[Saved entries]
= = = = =

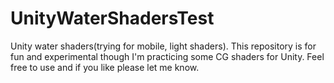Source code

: UnityWaterShadersTest
=====================

Unity water shaders(trying for mobile, light shaders). This repository is for fun and experimental though I'm practicing some CG shaders for Unity.
Feel free to use and if you like please let me know.
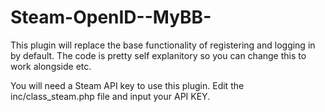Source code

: Steam-OpenID--MyBB-
===================
This plugin will replace the base functionality of registering and logging in by default. The code is pretty self explanitory so you can change this to work alongside etc.

You will need a Steam API key to use this plugin. Edit the inc/class_steam.php file and input your API KEY.
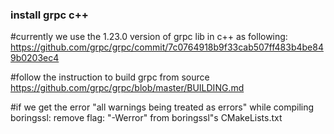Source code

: ### install grpc c++ 

#currently we use the 1.23.0 version of grpc lib in c++ as following:
https://github.com/grpc/grpc/commit/7c0764918b9f33cab507ff483b4be849b0203ec4

#follow the instruction to build grpc from source
https://github.com/grpc/grpc/blob/master/BUILDING.md

#if we get the error "all warnings being treated as errors" while compiling boringssl:
remove flag: "-Werror" from boringssl"s CMakeLists.txt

= = = = =

Each line of the records above must be repeated exactly, but no picture belongs in the copy.

_Exercise solution:_
Source code

: UnityWaterShadersTest
=====================

Unity water shaders(trying for mobile, light shaders). This repository is for fun and experimental though I'm practicing some CG shaders for Unity.
Feel free to use and if you like please let me know.
Source code

: Steam-OpenID--MyBB-
===================
This plugin will replace the base functionality of registering and logging in by default. The code is pretty self explanitory so you can change this to work alongside etc.

You will need a Steam API key to use this plugin. Edit the inc/class_steam.php file and input your API KEY.
Source code

: ### install grpc c++ 

#currently we use the 1.23.0 version of grpc lib in c++ as following:
https://github.com/grpc/grpc/commit/7c0764918b9f33cab507ff483b4be849b0203ec4

#follow the instruction to build grpc from source
https://github.com/grpc/grpc/blob/master/BUILDING.md

#if we get the error "all warnings being treated as errors" while compiling boringssl:
remove flag: "-Werror" from boringssl"s CMakeLists.txt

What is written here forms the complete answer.